„Vom Kreisverkehr zum Karussell: Nicht-Orte als komische Spielräume bei Jacques Tati“, Beitrag von Wolfram Nitsch im kommenden Heft der Romanischen Studien
Auszug aus dem Beitrag von Wolfram Nitsch
in Romanische Studien 3 (2015)
In nicht weniger als drei seiner insgesamt nur sechs abendfüllenden Filme hat sich Tati ausgiebig mit Nicht-Orten auseinandergesetzt, nicht nur als Hauptdarsteller in der Rolle des komischen Helden Monsieur Hulot, sondern auch als detailbesessener Drehbuchautor und Regisseur, dem man wegen seiner Pedanterie den Spitznamen „Tatillon“ verlieh. Teilweise hat er solche abstrakten Zonen on location gefilmt, vor allem im letzten Hulot-Film TRAFIC (1971), in dem sich der zum Autodesigner aufgestiegene Außenseiter vorwiegend auf Autobahnen, Tankstellen und Parkplätzen aufhält. Meistens jedoch hat er sie am Set eigens erbauen lassen, jeweils beraten von dem Theatermaler und Architekten Jacques Lagrange. Auf dessen Pläne geht etwa die hypermoderne Villa Arpel zurück, die in Tatis oscargekröntem Film MON ONCLE (1958) den glatten Gegenpol zu Hulots verwinkelter Behausung in einer pittoresken, von terrains vagues durchzogenen Pariser Vorstadt bildet. Für das Breitwandepos PLAYTIME (1967) hat Lagrange schließlich sogar ein ganzes Stadtviertel voller Hochhäuser und Durchgangsräume entworfen.
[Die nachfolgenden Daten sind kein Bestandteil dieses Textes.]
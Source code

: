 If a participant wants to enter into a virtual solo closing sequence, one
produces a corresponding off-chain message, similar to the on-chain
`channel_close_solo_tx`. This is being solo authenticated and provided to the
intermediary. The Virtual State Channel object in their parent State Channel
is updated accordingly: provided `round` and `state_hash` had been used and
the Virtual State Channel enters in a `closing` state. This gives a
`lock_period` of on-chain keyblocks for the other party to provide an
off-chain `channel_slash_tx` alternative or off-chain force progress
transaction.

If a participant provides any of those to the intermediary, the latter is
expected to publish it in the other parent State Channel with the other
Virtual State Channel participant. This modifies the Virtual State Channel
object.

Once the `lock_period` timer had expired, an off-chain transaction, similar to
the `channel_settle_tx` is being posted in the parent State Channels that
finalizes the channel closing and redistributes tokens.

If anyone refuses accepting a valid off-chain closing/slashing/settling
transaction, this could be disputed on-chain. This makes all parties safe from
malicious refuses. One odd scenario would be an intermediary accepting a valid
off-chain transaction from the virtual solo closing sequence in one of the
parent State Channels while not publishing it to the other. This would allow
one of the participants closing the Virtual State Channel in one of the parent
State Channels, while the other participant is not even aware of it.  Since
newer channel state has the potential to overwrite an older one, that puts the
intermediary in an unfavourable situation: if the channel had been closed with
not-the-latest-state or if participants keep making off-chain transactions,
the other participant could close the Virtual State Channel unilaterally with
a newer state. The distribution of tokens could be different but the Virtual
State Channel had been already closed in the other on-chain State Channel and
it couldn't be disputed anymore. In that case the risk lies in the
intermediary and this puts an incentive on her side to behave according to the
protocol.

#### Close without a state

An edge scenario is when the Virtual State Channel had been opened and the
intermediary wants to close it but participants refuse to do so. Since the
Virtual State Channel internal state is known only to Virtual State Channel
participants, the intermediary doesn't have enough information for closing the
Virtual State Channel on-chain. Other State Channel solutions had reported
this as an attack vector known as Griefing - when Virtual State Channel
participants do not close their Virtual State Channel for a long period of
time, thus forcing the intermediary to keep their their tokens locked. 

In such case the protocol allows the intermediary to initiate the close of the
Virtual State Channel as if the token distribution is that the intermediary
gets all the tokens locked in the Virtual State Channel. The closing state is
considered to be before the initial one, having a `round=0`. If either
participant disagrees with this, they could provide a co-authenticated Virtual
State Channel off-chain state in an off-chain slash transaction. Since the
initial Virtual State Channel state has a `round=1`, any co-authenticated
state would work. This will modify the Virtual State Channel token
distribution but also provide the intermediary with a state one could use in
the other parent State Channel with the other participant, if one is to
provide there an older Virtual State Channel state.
Dieses bald „Tativille“ genannte Ensemble wurde am Rand von Paris inmitten von Brachflächen errichtet, die hier jedoch anders als in MON ONCLE nicht mehr vor der Kamera erscheinen, lediglich am Ende des gleichzeitig gedrehten Kurzfilms COURS DU SOIR (1967) für einen Augenblick sichtbar werden.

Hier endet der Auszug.